I'm a big fan to save energy, but not doing this very hard
where general scheduling concept might suffer.
E.g. this _subject_:  EAS when OU - is when I'm careful.


> 
>> Now we are in the situation where we complain about util metrics...
>>
>> I've been warning Qais and Vincent that this usage of Uclamp_max
>> in such environment is dangerous and might explode.
> 
> I absolutely agree that uclamp max makes a huge mess of things, and util
> in particular :-(
> 
>> If one background task is capped hard in CPU freq, but does computation
>> 'all the time' making that CPU to have no idle time - then IMO
>> this is not a good scheduling. This is a receipt for starvation.
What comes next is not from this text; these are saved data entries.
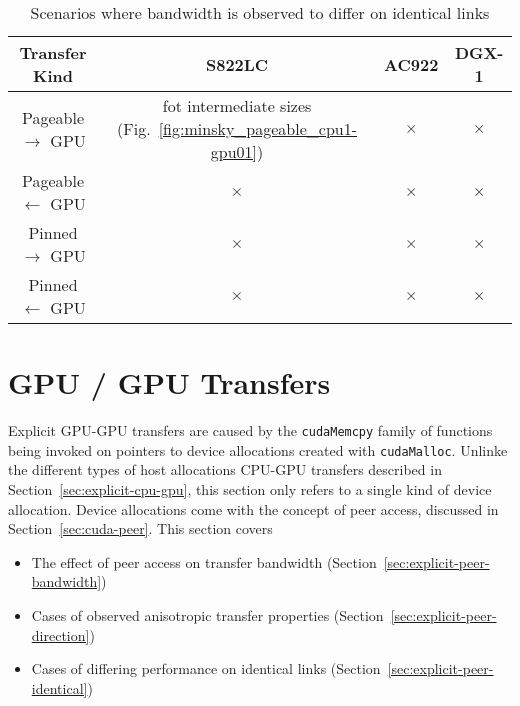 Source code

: \begin{table}[ht]
	\centering
	\caption[Matrix: Transfer rate vary on identical links]{Scenarios where bandwidth is observed to differ on identical links}
	\label{tab:explicit-identical}
	\begin{tabular}{|c|c|c|c|}
		\hline
		\textbf{Transfer Kind}     & \textbf{S822LC}                                                    & \textbf{AC922} & \textbf{DGX-1} \\ \hline 
		Pageable $\rightarrow$ GPU & fot intermediate sizes (Fig.~\ref{fig:minsky_pageable_cpu1-gpu01}) & $\times$       & $\times$       \\ \hline
		Pageable $\leftarrow$ GPU  & $\times$                                                           & $\times$       & $\times$       \\ \hline
		Pinned $\rightarrow$ GPU   & $\times$                                                           & $\times$       & $\times$       \\ \hline
		Pinned $\leftarrow$ GPU    & $\times$                                                           & $\times$       & $\times$       \\ \hline
	\end{tabular}
\end{table}

\section{GPU / GPU Transfers}
\label{sec:explicit-gpu-gpu}

Explicit GPU-GPU transfers are caused by the \texttt{cudaMemcpy} family of functions being invoked on pointers to device allocations created with \texttt{cudaMalloc}.
Unlinke the different types of host allocations CPU-GPU transfers described in Section~\ref{sec:explicit-cpu-gpu}, this section only refers to a single kind of device allocation.
Device allocations come with the concept of peer access, discussed in Section~\ref{sec:cuda-peer}.
This section covers
\begin{itemize}
	\item The effect of peer access on transfer bandwidth (Section~\ref{sec:explicit-peer-bandwidth})
	\item Cases of observed anisotropic transfer properties (Section~\ref{sec:explicit-peer-direction})
	\item Cases of differing performance on identical links (Section~\ref{sec:explicit-peer-identical})
\end{itemize}

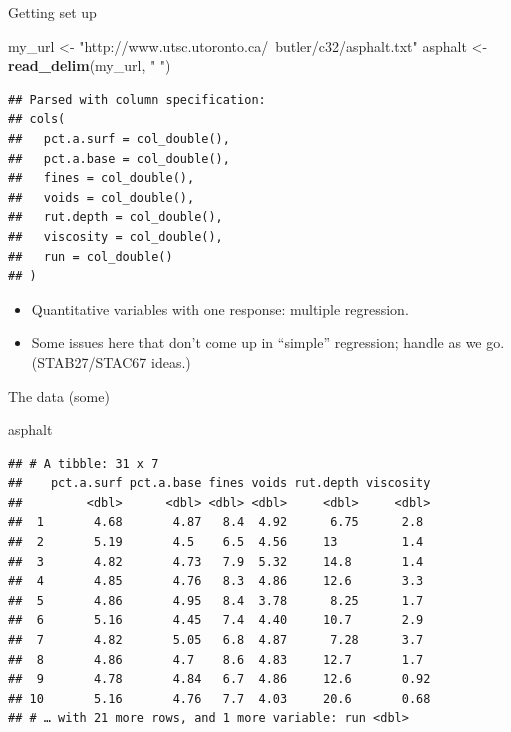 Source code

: \documentclass[ignorenonframetext,]{beamer}
\newenvironment{Shaded}{\begin{snugshade}}{\end{snugshade}}
\newcommand{\KeywordTok}[1]{\textcolor[rgb]{0.13,0.29,0.53}{\textbf{#1}}}
\newcommand{\NormalTok}[1]{#1}
\newcommand{\StringTok}[1]{\textcolor[rgb]{0.31,0.60,0.02}{#1}}
\providecommand{\tightlist}{%
  \setlength{\itemsep}{0pt}\setlength{\parskip}{0pt}}
\begin{document}
\begin{frame}[fragile]{Getting set up}
\protect\hypertarget{getting-set-up}{}

\begin{Shaded}
\begin{Highlighting}[]
\NormalTok{my_url <-}\StringTok{ "http://www.utsc.utoronto.ca/~butler/c32/asphalt.txt"}
\NormalTok{asphalt <-}\StringTok{ }\KeywordTok{read_delim}\NormalTok{(my_url, }\StringTok{" "}\NormalTok{)}
\end{Highlighting}
\end{Shaded}

\begin{verbatim}
## Parsed with column specification:
## cols(
##   pct.a.surf = col_double(),
##   pct.a.base = col_double(),
##   fines = col_double(),
##   voids = col_double(),
##   rut.depth = col_double(),
##   viscosity = col_double(),
##   run = col_double()
## )
\end{verbatim}

\begin{itemize}
\tightlist
\item
  Quantitative variables with one response: multiple regression.
\item
  Some issues here that don't come up in ``simple'' regression; handle
  as we go. (STAB27/STAC67 ideas.)
\end{itemize}

\end{frame}

\begin{frame}[fragile]{The data (some)}
\protect\hypertarget{the-data-some-3}{}

\begin{Shaded}
\begin{Highlighting}[]
\NormalTok{asphalt}
\end{Highlighting}
\end{Shaded}

\begin{verbatim}
## # A tibble: 31 x 7
##    pct.a.surf pct.a.base fines voids rut.depth viscosity
##         <dbl>      <dbl> <dbl> <dbl>     <dbl>     <dbl>
##  1       4.68       4.87   8.4  4.92      6.75      2.8 
##  2       5.19       4.5    6.5  4.56     13         1.4 
##  3       4.82       4.73   7.9  5.32     14.8       1.4 
##  4       4.85       4.76   8.3  4.86     12.6       3.3 
##  5       4.86       4.95   8.4  3.78      8.25      1.7 
##  6       5.16       4.45   7.4  4.40     10.7       2.9 
##  7       4.82       5.05   6.8  4.87      7.28      3.7 
##  8       4.86       4.7    8.6  4.83     12.7       1.7 
##  9       4.78       4.84   6.7  4.86     12.6       0.92
## 10       5.16       4.76   7.7  4.03     20.6       0.68
## # … with 21 more rows, and 1 more variable: run <dbl>
\end{verbatim}

\end{frame}
\end{document}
>> You probably won't find any better metric.
>>
>> I would suggest to stop making the OU situation worse and more
>> frequent with this 'artificial starvation with uclamp_max'.
>>
>> I understand we want to safe energy, but uclamp_max in current shape
>> has too many side effects IMO.
>>
>> Why we haven't invested in the 'Bandwidth controller', e.g. to make
>> it big.Little aware (if that could be a problem)(they were there for
>> many years)?
> 
> Bandwidth control is a different thing really, not sure it can be used
> interchangeably with uclamp_max in general. Running all the time at low
> frequency is often going to be better from a power perspective than
> running uncapped for a fixed period of time.
> 
> I think the intention of uclamp max is really to say 'these tasks have
> low QoS, use spare cycles at low-ish frequency to run them'. What we
> found was that it was best to use cpu.shares in conjunction with
> uclamp.max to implement the 'use spare cycles' part of the previous
> statement, but that was its own can of worms and caused a lot of
> priority inversion problems. Hopefully the proxy exec stuff will solve
> that...
> 

Yes, I see your point. It looks like some new ideas are very welcome.